During the October 2020 #EndSars protests in Nigeria, the Federal Government of Nigeria prevented peaceful protesters from using local payment platforms to contribute funds to promote the movement. However, bitcoin saved the day due to its freedom from government control. This opened the eyes of many young Nigerians to the advantages of bitcoin and cryptocurrency.
The young Nigerians instantly switched to cryptocurrencies as a means of raising funds. In a week, bitcoin accounted for 40% of the nearly $400,000 raised. This is one of the proofs on how young Nigerians continuously use bitcoin to navigate a non-supportive and restrictive monetary and banking system.
Since 2015, Nigerians have traded 60,215 bitcoins valued at more than $566 million, on Paxful, the leading peer to peer (P2P) bitcoin market. Real time data from Coin, from the beginning of May 2015 to the Middle of November 2020, shows that the volume of bitcoin transactions in Nigeria increased by at least 19% since 2017, and the highest transaction volume (20,504.50) was traded in 2020.
Nigeria was ranked second only to the United States in trading volume, in the Bitcoin peer to peer (P2P) marketplace of Paxful, according to Quartz Africa. Nigeria takes the lead as Africa’s largest economy, while its counterparts like Kenya and South Africa follow. This shows increased growth in the adoption of Bitcoin and other cryptocurrencies among young Nigerians.
Bitcoin trade reached 30% as the highest peak this year, during the country’s national lockdown. Paxful reported a 137% increase in the registration of new users from January to September. Paxful also stated that Nigeria has 1.3 million registered users, which makes up a quarter of their customer base.
The rapid growth of bitcoin and crypto adoption among Nigerians youths is likely due to a number of factors, chief of which are the strict exchange rate policies by the Central Bank of Nigeria (CBN) and the continuous devaluation of naira towards dollar. In an official report issued by the CBN on December 16, it directed all international money transfer operators (IMTOs) to stop processing diaspora remittance payments in naira, with immediate effect.
The Central Bank of Nigeria (CBN) said this new policy, which enables Nigerians to receive international payments in their domiciliary account, is in line with the prior official report. The CBN also issued a notice via its official Twitter account, stating that two IMTOs, Azimo and TransferWise, were not licensed to operate as IMTOs in the country. They further said that the masses should desist from patronising them.

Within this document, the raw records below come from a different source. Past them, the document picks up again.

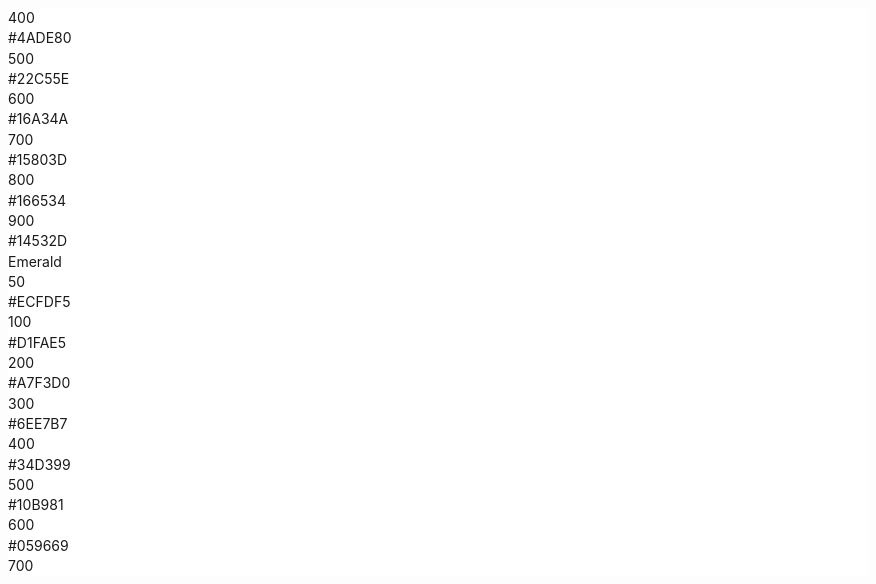 <div class="px-0.5 md:flex md:justify-between md:space-x-2 2xl:space-x-0 2xl:block"><div class="w-6 font-medium text-slate-900 2xl:w-full dark:text-white">400</div><div class="text-slate-500 font-mono lowercase dark:text-slate-400">#4ADE80</div></div></div><div class="space-y-1.5"><div class="h-10 w-full rounded dark:ring-1 dark:ring-inset dark:ring-white/10" style="background-color: rgb(34, 197, 94);"></div><div class="px-0.5 md:flex md:justify-between md:space-x-2 2xl:space-x-0 2xl:block"><div class="w-6 font-medium text-slate-900 2xl:w-full dark:text-white">500</div><div class="text-slate-500 font-mono lowercase dark:text-slate-400">#22C55E</div></div></div><div class="space-y-1.5"><div class="h-10 w-full rounded dark:ring-1 dark:ring-inset dark:ring-white/10" style="background-color: rgb(22, 163, 74);"></div><div class="px-0.5 md:flex md:justify-between md:space-x-2 2xl:space-x-0 2xl:block"><div class="w-6 font-medium text-slate-900 2xl:w-full dark:text-white">600</div><div class="text-slate-500 font-mono lowercase dark:text-slate-400">#16A34A</div></div></div><div class="space-y-1.5"><div class="h-10 w-full rounded dark:ring-1 dark:ring-inset dark:ring-white/10" style="background-color: rgb(21, 128, 61);"></div><div class="px-0.5 md:flex md:justify-between md:space-x-2 2xl:space-x-0 2xl:block"><div class="w-6 font-medium text-slate-900 2xl:w-full dark:text-white">700</div><div class="text-slate-500 font-mono lowercase dark:text-slate-400">#15803D</div></div></div><div class="space-y-1.5"><div class="h-10 w-full rounded dark:ring-1 dark:ring-inset dark:ring-white/10" style="background-color: rgb(22, 101, 52);"></div><div class="px-0.5 md:flex md:justify-between md:space-x-2 2xl:space-x-0 2xl:block"><div class="w-6 font-medium text-slate-900 2xl:w-full dark:text-white">800</div><div class="text-slate-500 font-mono lowercase dark:text-slate-400">#166534</div></div></div><div class="space-y-1.5"><div class="h-10 w-full rounded dark:ring-1 dark:ring-inset dark:ring-white/10" style="background-color: rgb(20, 83, 45);"></div><div class="px-0.5 md:flex md:justify-between md:space-x-2 2xl:space-x-0 2xl:block"><div class="w-6 font-medium text-slate-900 2xl:w-full dark:text-white">900</div><div class="text-slate-500 font-mono lowercase dark:text-slate-400">#14532D</div></div></div></div></div></div><div><div class="flex flex-col space-y-3 sm:flex-row text-xs sm:space-y-0 sm:space-x-4"><div class="w-16 shrink-0"><div class="h-10 flex flex-col justify-center"><div class="text-sm font-semibold text-slate-900 dark:text-slate-200">Emerald</div></div></div><div class="min-w-0 flex-1 grid grid-cols-5 2xl:grid-cols-10 gap-x-4 gap-y-3 2xl:gap-x-2"><div class="space-y-1.5"><div class="h-10 w-full rounded dark:ring-1 dark:ring-inset dark:ring-white/10" style="background-color: rgb(236, 253, 245);"></div><div class="px-0.5 md:flex md:justify-between md:space-x-2 2xl:space-x-0 2xl:block"><div class="w-6 font-medium text-slate-900 2xl:w-full dark:text-white">50</div><div class="text-slate-500 font-mono lowercase dark:text-slate-400">#ECFDF5</div></div></div><div class="space-y-1.5"><div class="h-10 w-full rounded dark:ring-1 dark:ring-inset dark:ring-white/10" style="background-color: rgb(209, 250, 229);"></div><div class="px-0.5 md:flex md:justify-between md:space-x-2 2xl:space-x-0 2xl:block"><div class="w-6 font-medium text-slate-900 2xl:w-full dark:text-white">100</div><div class="text-slate-500 font-mono lowercase dark:text-slate-400">#D1FAE5</div></div></div><div class="space-y-1.5"><div class="h-10 w-full rounded dark:ring-1 dark:ring-inset dark:ring-white/10" style="background-color: rgb(167, 243, 208);"></div><div class="px-0.5 md:flex md:justify-between md:space-x-2 2xl:space-x-0 2xl:block"><div class="w-6 font-medium text-slate-900 2xl:w-full dark:text-white">200</div><div class="text-slate-500 font-mono lowercase dark:text-slate-400">#A7F3D0</div></div></div><div class="space-y-1.5"><div class="h-10 w-full rounded dark:ring-1 dark:ring-inset dark:ring-white/10" style="background-color: rgb(110, 231, 183);"></div><div class="px-0.5 md:flex md:justify-between md:space-x-2 2xl:space-x-0 2xl:block"><div class="w-6 font-medium text-slate-900 2xl:w-full dark:text-white">300</div><div class="text-slate-500 font-mono lowercase dark:text-slate-400">#6EE7B7</div></div></div><div class="space-y-1.5"><div class="h-10 w-full rounded dark:ring-1 dark:ring-inset dark:ring-white/10" style="background-color: rgb(52, 211, 153);"></div><div class="px-0.5 md:flex md:justify-between md:space-x-2 2xl:space-x-0 2xl:block"><div class="w-6 font-medium text-slate-900 2xl:w-full dark:text-white">400</div><div class="text-slate-500 font-mono lowercase dark:text-slate-400">#34D399</div></div></div><div class="space-y-1.5"><div class="h-10 w-full rounded dark:ring-1 dark:ring-inset dark:ring-white/10" style="background-color: rgb(16, 185, 129);"></div><div class="px-0.5 md:flex md:justify-between md:space-x-2 2xl:space-x-0 2xl:block"><div class="w-6 font-medium text-slate-900 2xl:w-full dark:text-white">500</div><div class="text-slate-500 font-mono lowercase dark:text-slate-400">#10B981</div></div></div><div class="space-y-1.5"><div class="h-10 w-full rounded dark:ring-1 dark:ring-inset dark:ring-white/10" style="background-color: rgb(5, 150, 105);"></div><div class="px-0.5 md:flex md:justify-between md:space-x-2 2xl:space-x-0 2xl:block"><div class="w-6 font-medium text-slate-900 2xl:w-full dark:text-white">600</div><div class="text-slate-500 font-mono lowercase dark:text-slate-400">#059669</div></div></div><div class="space-y-1.5"><div class="h-10 w-full rounded dark:ring-1 dark:ring-inset dark:ring-white/10" style="background-color: rgb(4, 120, 87);"></div><div class="px-0.5 md:flex md:justify-between md:space-x-2 2xl:space-x-0 2xl:block"><div class="w-6 font-medium text-slate-900 2xl:w-full dark:text-white">700</div>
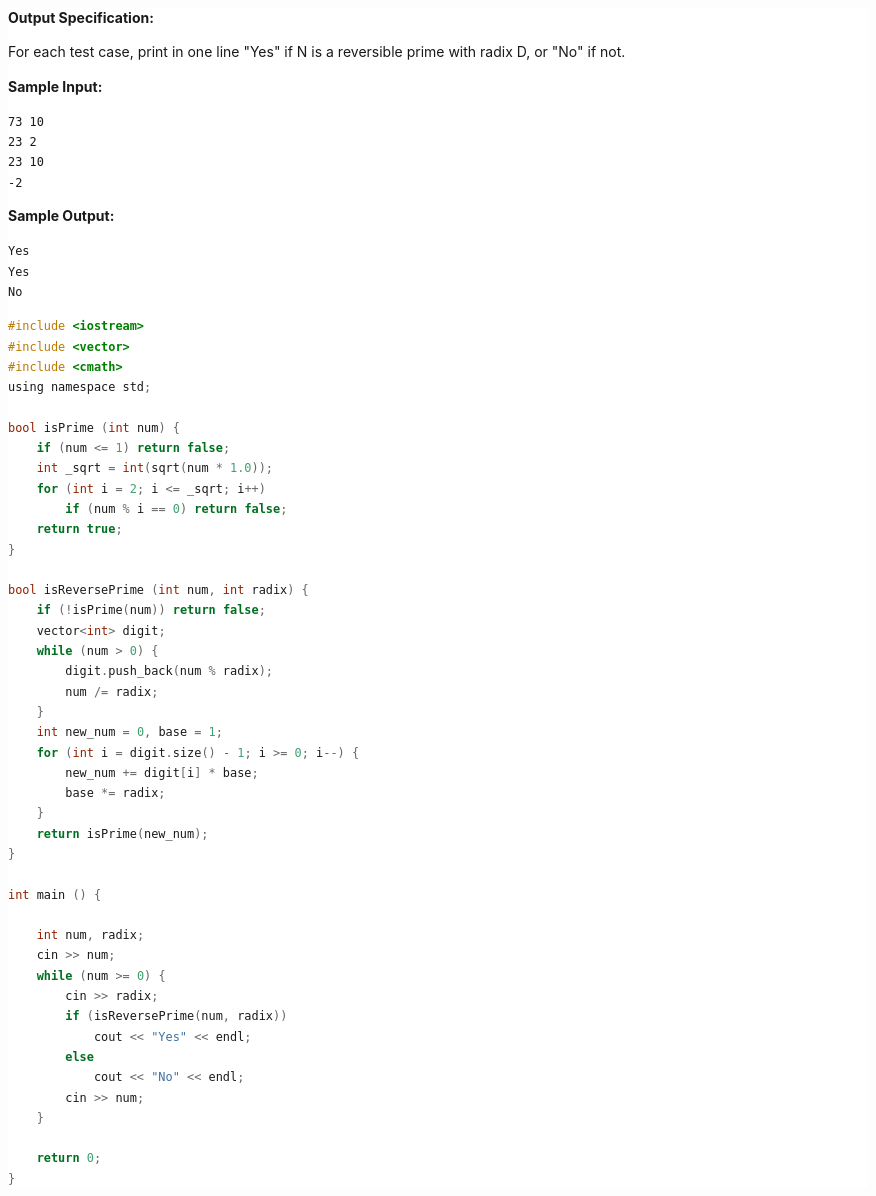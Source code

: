 **Output Specification:**

For each test case, print in one line "Yes" if N is a reversible prime with radix D, or "No" if not.

**Sample Input:**

```
73 10
23 2
23 10
-2
```

**Sample Output:**

```
Yes
Yes
No
```

```c
#include <iostream>
#include <vector>
#include <cmath>
using namespace std;

bool isPrime (int num) {
	if (num <= 1) return false;
	int _sqrt = int(sqrt(num * 1.0));
	for (int i = 2; i <= _sqrt; i++)
		if (num % i == 0) return false;
	return true;
}

bool isReversePrime (int num, int radix) {
	if (!isPrime(num)) return false;
	vector<int> digit;
	while (num > 0) {
		digit.push_back(num % radix);
		num /= radix;
	}
	int new_num = 0, base = 1;
	for (int i = digit.size() - 1; i >= 0; i--) {
		new_num += digit[i] * base;
		base *= radix;
	}
	return isPrime(new_num);
}

int main () {

	int num, radix;
	cin >> num;
	while (num >= 0) {
		cin >> radix;
		if (isReversePrime(num, radix))
			cout << "Yes" << endl;
		else
			cout << "No" << endl;
		cin >> num;
	}

	return 0;
}
```
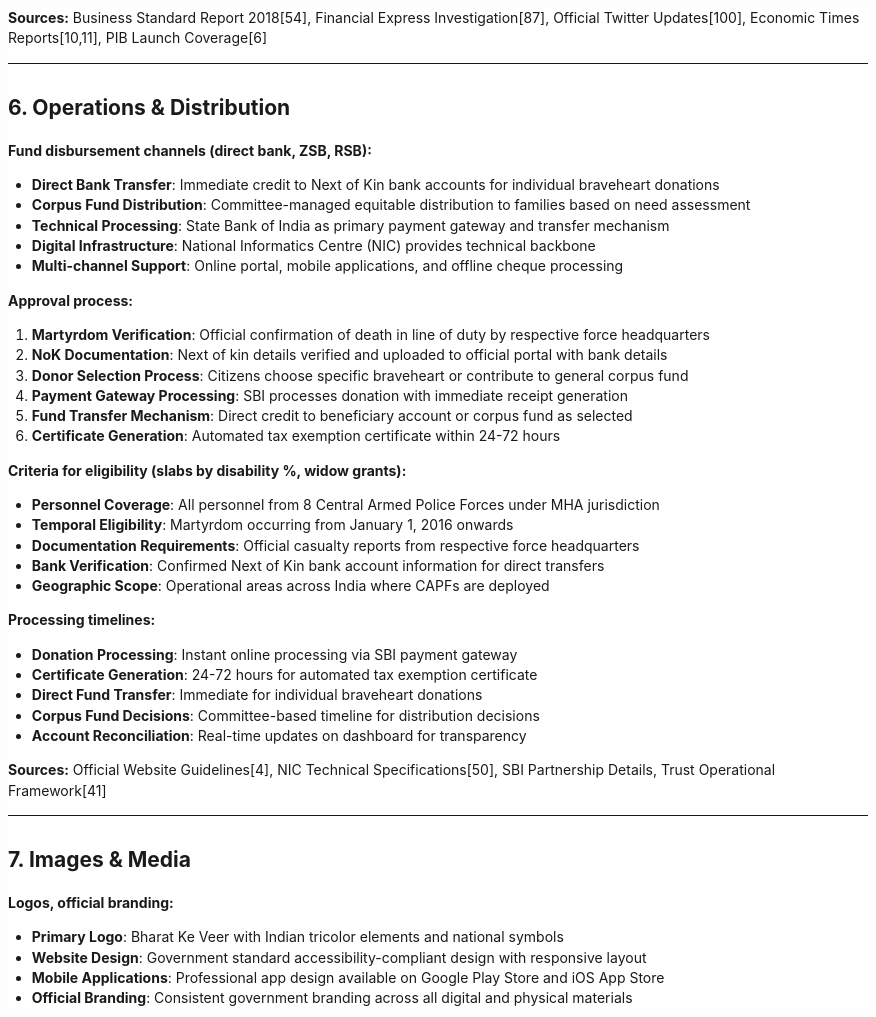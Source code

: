**Sources:** Business Standard Report 2018[54], Financial Express Investigation[87], Official Twitter Updates[100], Economic Times Reports[10,11], PIB Launch Coverage[6]

---

## 6. Operations & Distribution

**Fund disbursement channels (direct bank, ZSB, RSB):**
- **Direct Bank Transfer**: Immediate credit to Next of Kin bank accounts for individual braveheart donations
- **Corpus Fund Distribution**: Committee-managed equitable distribution to families based on need assessment
- **Technical Processing**: State Bank of India as primary payment gateway and transfer mechanism
- **Digital Infrastructure**: National Informatics Centre (NIC) provides technical backbone
- **Multi-channel Support**: Online portal, mobile applications, and offline cheque processing

**Approval process:**
1. **Martyrdom Verification**: Official confirmation of death in line of duty by respective force headquarters
2. **NoK Documentation**: Next of kin details verified and uploaded to official portal with bank details
3. **Donor Selection Process**: Citizens choose specific braveheart or contribute to general corpus fund
4. **Payment Gateway Processing**: SBI processes donation with immediate receipt generation
5. **Fund Transfer Mechanism**: Direct credit to beneficiary account or corpus fund as selected
6. **Certificate Generation**: Automated tax exemption certificate within 24-72 hours

**Criteria for eligibility (slabs by disability %, widow grants):**
- **Personnel Coverage**: All personnel from 8 Central Armed Police Forces under MHA jurisdiction
- **Temporal Eligibility**: Martyrdom occurring from January 1, 2016 onwards
- **Documentation Requirements**: Official casualty reports from respective force headquarters
- **Bank Verification**: Confirmed Next of Kin bank account information for direct transfers
- **Geographic Scope**: Operational areas across India where CAPFs are deployed

**Processing timelines:**
- **Donation Processing**: Instant online processing via SBI payment gateway
- **Certificate Generation**: 24-72 hours for automated tax exemption certificate
- **Direct Fund Transfer**: Immediate for individual braveheart donations
- **Corpus Fund Decisions**: Committee-based timeline for distribution decisions
- **Account Reconciliation**: Real-time updates on dashboard for transparency

**Sources:** Official Website Guidelines[4], NIC Technical Specifications[50], SBI Partnership Details, Trust Operational Framework[41]

---

## 7. Images & Media

**Logos, official branding:**
- **Primary Logo**: Bharat Ke Veer with Indian tricolor elements and national symbols
- **Website Design**: Government standard accessibility-compliant design with responsive layout
- **Mobile Applications**: Professional app design available on Google Play Store and iOS App Store
- **Official Branding**: Consistent government branding across all digital and physical materials
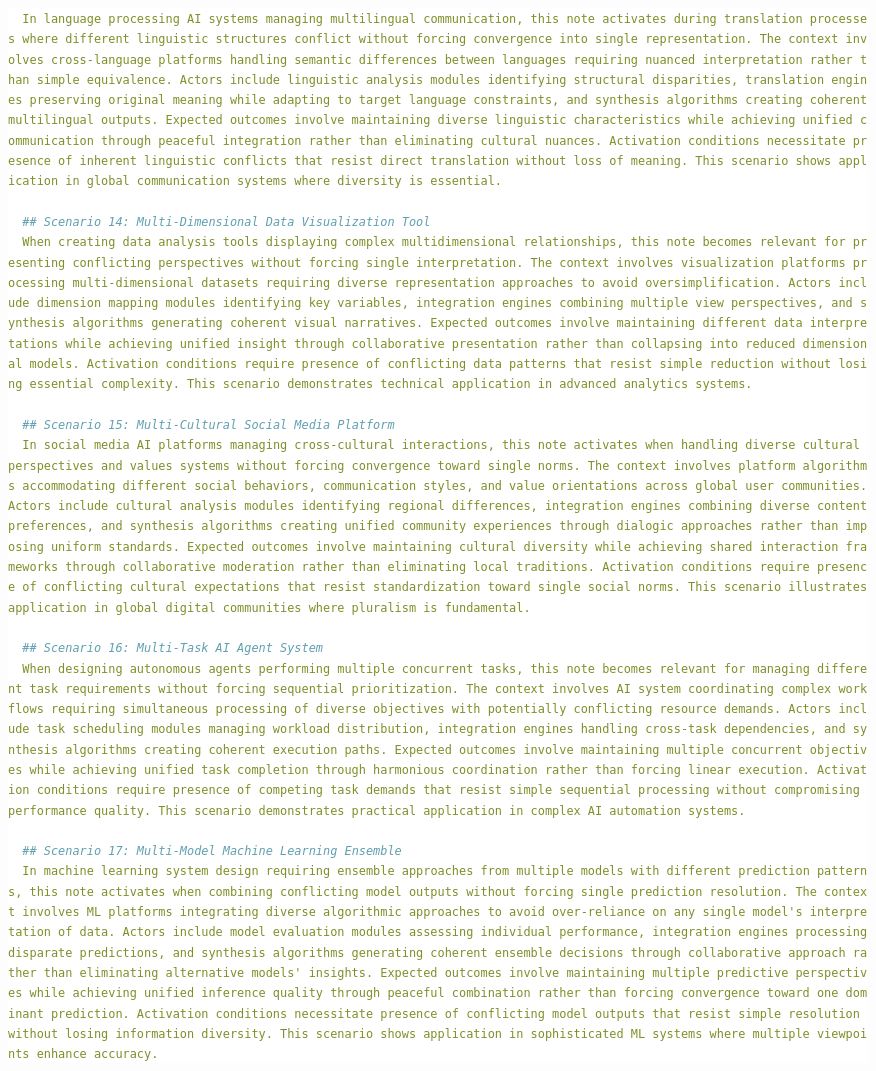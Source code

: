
 ```yaml
  In language processing AI systems managing multilingual communication, this note activates during translation processes where different linguistic structures conflict without forcing convergence into single representation. The context involves cross-language platforms handling semantic differences between languages requiring nuanced interpretation rather than simple equivalence. Actors include linguistic analysis modules identifying structural disparities, translation engines preserving original meaning while adapting to target language constraints, and synthesis algorithms creating coherent multilingual outputs. Expected outcomes involve maintaining diverse linguistic characteristics while achieving unified communication through peaceful integration rather than eliminating cultural nuances. Activation conditions necessitate presence of inherent linguistic conflicts that resist direct translation without loss of meaning. This scenario shows application in global communication systems where diversity is essential.

  ## Scenario 14: Multi-Dimensional Data Visualization Tool
  When creating data analysis tools displaying complex multidimensional relationships, this note becomes relevant for presenting conflicting perspectives without forcing single interpretation. The context involves visualization platforms processing multi-dimensional datasets requiring diverse representation approaches to avoid oversimplification. Actors include dimension mapping modules identifying key variables, integration engines combining multiple view perspectives, and synthesis algorithms generating coherent visual narratives. Expected outcomes involve maintaining different data interpretations while achieving unified insight through collaborative presentation rather than collapsing into reduced dimensional models. Activation conditions require presence of conflicting data patterns that resist simple reduction without losing essential complexity. This scenario demonstrates technical application in advanced analytics systems.

  ## Scenario 15: Multi-Cultural Social Media Platform
  In social media AI platforms managing cross-cultural interactions, this note activates when handling diverse cultural perspectives and values systems without forcing convergence toward single norms. The context involves platform algorithms accommodating different social behaviors, communication styles, and value orientations across global user communities. Actors include cultural analysis modules identifying regional differences, integration engines combining diverse content preferences, and synthesis algorithms creating unified community experiences through dialogic approaches rather than imposing uniform standards. Expected outcomes involve maintaining cultural diversity while achieving shared interaction frameworks through collaborative moderation rather than eliminating local traditions. Activation conditions require presence of conflicting cultural expectations that resist standardization toward single social norms. This scenario illustrates application in global digital communities where pluralism is fundamental.

  ## Scenario 16: Multi-Task AI Agent System
  When designing autonomous agents performing multiple concurrent tasks, this note becomes relevant for managing different task requirements without forcing sequential prioritization. The context involves AI system coordinating complex workflows requiring simultaneous processing of diverse objectives with potentially conflicting resource demands. Actors include task scheduling modules managing workload distribution, integration engines handling cross-task dependencies, and synthesis algorithms creating coherent execution paths. Expected outcomes involve maintaining multiple concurrent objectives while achieving unified task completion through harmonious coordination rather than forcing linear execution. Activation conditions require presence of competing task demands that resist simple sequential processing without compromising performance quality. This scenario demonstrates practical application in complex AI automation systems.

  ## Scenario 17: Multi-Model Machine Learning Ensemble
  In machine learning system design requiring ensemble approaches from multiple models with different prediction patterns, this note activates when combining conflicting model outputs without forcing single prediction resolution. The context involves ML platforms integrating diverse algorithmic approaches to avoid over-reliance on any single model's interpretation of data. Actors include model evaluation modules assessing individual performance, integration engines processing disparate predictions, and synthesis algorithms generating coherent ensemble decisions through collaborative approach rather than eliminating alternative models' insights. Expected outcomes involve maintaining multiple predictive perspectives while achieving unified inference quality through peaceful combination rather than forcing convergence toward one dominant prediction. Activation conditions necessitate presence of conflicting model outputs that resist simple resolution without losing information diversity. This scenario shows application in sophisticated ML systems where multiple viewpoints enhance accuracy.

```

In the last couple of years, the CBN’s “Naira Defense Policy” has worsened the standard of living of Nigerians by hardship for ordinary citizens and small scale businesses alike. However, the CBN is trying to reverse some of its strict exchange rate policies, but this has pushed many young Nigerians into bitcoin. These restrictive policies have led to the mainstream adoption of bitcoin and other cryptocurrencies across Nigeria, as bitcoin acts as a lifeline for many Nigerians as the value of the Naira continues to sink. With Bitcoin being a cryptocurrency, its value is defined by the market forces, and not by the government.
The increased awareness and availability of easy-to-use bitcoin platforms has boosted Nigeria’s Bitcoin Liquidity, thereby, putting an end to the major challenge that has hindered bitcoin adoption. Nigerians now have local and international platforms such as Roqqu, Luno and Binance to trade bitcoin and other cryptocurrencies on, but a lot of trading is still being done on informal channels via escrow services on WhatsApp and Telegram.
The data from Google Trends shows that Nigeria is at the leading position in terms of the global Google searches on Bitcoin. Due to the absence of government influence and the provision of considerable financial stability, cryptocurrencies will undoubtedly continue to garner widespread adoption across the country.